What you will do
Lift every line from the entries that includes the word "fetching".

Pictures paired with source code

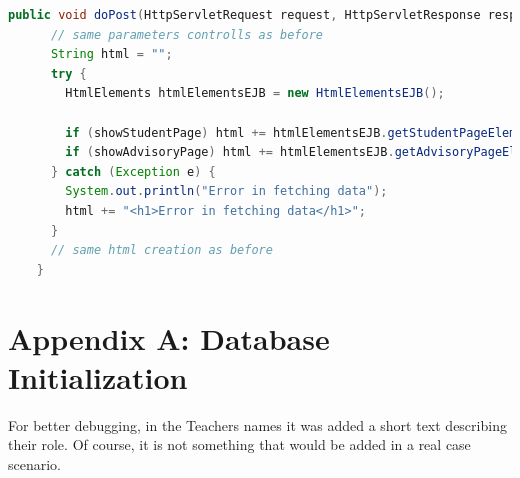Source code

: \documentclass[12pt, a4paper]{article}
\begin{document}
  \begin{lstlisting}[language=java, caption={The new Servlet doPost}]
    public void doPost(HttpServletRequest request, HttpServletResponse response) throws IOException {
      // same parameters controlls as before
      String html = "";
      try {
        HtmlElements htmlElementsEJB = new HtmlElementsEJB();

        if (showStudentPage) html += htmlElementsEJB.getStudentPageElement(matriculation);
        if (showAdvisoryPage) html += htmlElementsEJB.getAdvisoryPageElement(matriculation);
      } catch (Exception e) {
        System.out.println("Error in fetching data");
        html += "<h1>Error in fetching data</h1>";
      }
      // same html creation as before
    }
  \end{lstlisting}

  \pagebreak
  \section{Appendix A: Database Initialization}
  For better debugging, in the Teachers names it was added a short text describing their role. Of course, it is not something that would be added in a real case scenario.
\end{document}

Solution
        System.out.println("Error in fetching data");
        html += "<h1>Error in fetching data</h1>";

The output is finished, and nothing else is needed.